# EXERCISE INSTRUCTIONS:
Once the pictures are set aside, copy the data below exactly as it stands.
----- EXERCISE INPUTS -----
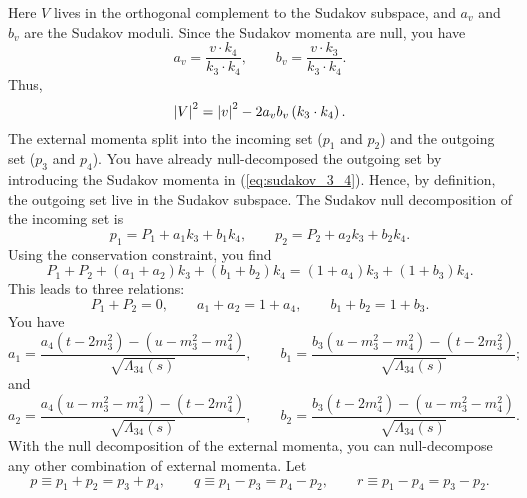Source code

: Here $V$ lives in the orthogonal complement to the Sudakov subspace, and $a_{v}$ and $b_{v}$ are the Sudakov moduli. Since the Sudakov momenta are null, you have
\begin{equation}
	a_{v} = \frac{v \cdot k_{4}}{k_{3} \cdot k_{4}}, \qquad b_{v} = \frac{v \cdot k_{3}}{k_{3} \cdot k_{4}}.
\end{equation}
Thus,
\begin{equation}
	\left\lvert V \right\rvert^{2} = \left\lvert v \right\rvert^{2} - 2 a_{v} b_{v} \left( k_{3} \cdot k_{4} \right).
\end{equation}
The external momenta split into the incoming set ($p_{1}$ and $p_{2}$) and the outgoing set ($p_{3}$ and $p_{4}$). You have already null-decomposed the outgoing set by introducing the Sudakov momenta in (\ref{eq:sudakov_3_4}). Hence, by definition, the outgoing set live in the Sudakov subspace. The Sudakov null decomposition of the incoming set is
\begin{equation}
	p_{1} = P_{1} + a_{1} k_{3} + b_{1} k_{4}, \qquad p_{2} = P_{2} + a_{2} k_{3} + b_{2} k_{4}.
\end{equation}
Using the conservation constraint, you find
\begin{equation}
	P_{1} + P_{2} + \left( a_{1} + a_{2} \right) k_{3} + \left( b_{1} + b_{2} \right) k_{4} = \left( 1 + a_{4} \right) k_{3} + \left( 1 + b_{3} \right) k_{4}.
\end{equation}
This leads to three relations:
\begin{equation}
	P_{1} + P_{2} = 0, \qquad a_{1} + a_{2} = 1 + a_{4}, \qquad b_{1} + b_{2} = 1 + b_{3}.
	\label{eq:conv_rel}
\end{equation}
You have
\begin{equation}
	a_{1} = \frac{a_{4} \left( t - 2 m_{3}^{2} \right) - \left( u - m_{3}^{2} - m_{4}^{2} \right) }{\sqrt{\Lambda_{34}(s)}}, \qquad
	b_{1} = \frac{b_{3} \left( u - m_{3}^{2} - m_{4}^{2} \right) - \left( t - 2 m_{3}^{2} \right) }{\sqrt{\Lambda_{34}(s)}};
\end{equation}
and
\begin{equation}
	a_{2} = \frac{a_{4} \left( u - m_{3}^{2} - m_{4}^{2} \right) - \left( t - 2 m_{4}^{2} \right) }{\sqrt{\Lambda_{34}(s)}}, \qquad
	b_{2} = \frac{b_{3} \left( t - 2 m_{4}^{2} \right) - \left( u - m_{3}^{2} - m_{4}^{2} \right) }{\sqrt{\Lambda_{34}(s)}}.
\end{equation}
With the null decomposition of the external momenta, you can null-decompose any other combination of external momenta. Let
\begin{equation}
	p \equiv p_{1} + p_{2} = p_{3} + p_{4}, \qquad q \equiv p_{1} - p_{3} = p_{4} - p_{2}, \qquad r \equiv p_{1} - p_{4} = p_{3} - p_{2}.
\end{equation}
-----
# ANSWER TO THIS PROBLEM:
Source code

: Here $V$ lives in the orthogonal complement to the Sudakov subspace, and $a_{v}$ and $b_{v}$ are the Sudakov moduli. Since the Sudakov momenta are null, you have
\begin{equation}
	a_{v} = \frac{v \cdot k_{4}}{k_{3} \cdot k_{4}}, \qquad b_{v} = \frac{v \cdot k_{3}}{k_{3} \cdot k_{4}}.
\end{equation}
Thus,
\begin{equation}
	\left\lvert V \right\rvert^{2} = \left\lvert v \right\rvert^{2} - 2 a_{v} b_{v} \left( k_{3} \cdot k_{4} \right).
\end{equation}
The external momenta split into the incoming set ($p_{1}$ and $p_{2}$) and the outgoing set ($p_{3}$ and $p_{4}$). You have already null-decomposed the outgoing set by introducing the Sudakov momenta in (\ref{eq:sudakov_3_4}). Hence, by definition, the outgoing set live in the Sudakov subspace. The Sudakov null decomposition of the incoming set is
\begin{equation}
	p_{1} = P_{1} + a_{1} k_{3} + b_{1} k_{4}, \qquad p_{2} = P_{2} + a_{2} k_{3} + b_{2} k_{4}.
\end{equation}
Using the conservation constraint, you find
\begin{equation}
	P_{1} + P_{2} + \left( a_{1} + a_{2} \right) k_{3} + \left( b_{1} + b_{2} \right) k_{4} = \left( 1 + a_{4} \right) k_{3} + \left( 1 + b_{3} \right) k_{4}.
\end{equation}
This leads to three relations:
\begin{equation}
	P_{1} + P_{2} = 0, \qquad a_{1} + a_{2} = 1 + a_{4}, \qquad b_{1} + b_{2} = 1 + b_{3}.
	\label{eq:conv_rel}
\end{equation}
You have
\begin{equation}
	a_{1} = \frac{a_{4} \left( t - 2 m_{3}^{2} \right) - \left( u - m_{3}^{2} - m_{4}^{2} \right) }{\sqrt{\Lambda_{34}(s)}}, \qquad
	b_{1} = \frac{b_{3} \left( u - m_{3}^{2} - m_{4}^{2} \right) - \left( t - 2 m_{3}^{2} \right) }{\sqrt{\Lambda_{34}(s)}};
\end{equation}
and
\begin{equation}
	a_{2} = \frac{a_{4} \left( u - m_{3}^{2} - m_{4}^{2} \right) - \left( t - 2 m_{4}^{2} \right) }{\sqrt{\Lambda_{34}(s)}}, \qquad
	b_{2} = \frac{b_{3} \left( t - 2 m_{4}^{2} \right) - \left( u - m_{3}^{2} - m_{4}^{2} \right) }{\sqrt{\Lambda_{34}(s)}}.
\end{equation}
With the null decomposition of the external momenta, you can null-decompose any other combination of external momenta. Let
\begin{equation}
	p \equiv p_{1} + p_{2} = p_{3} + p_{4}, \qquad q \equiv p_{1} - p_{3} = p_{4} - p_{2}, \qquad r \equiv p_{1} - p_{4} = p_{3} - p_{2}.
\end{equation}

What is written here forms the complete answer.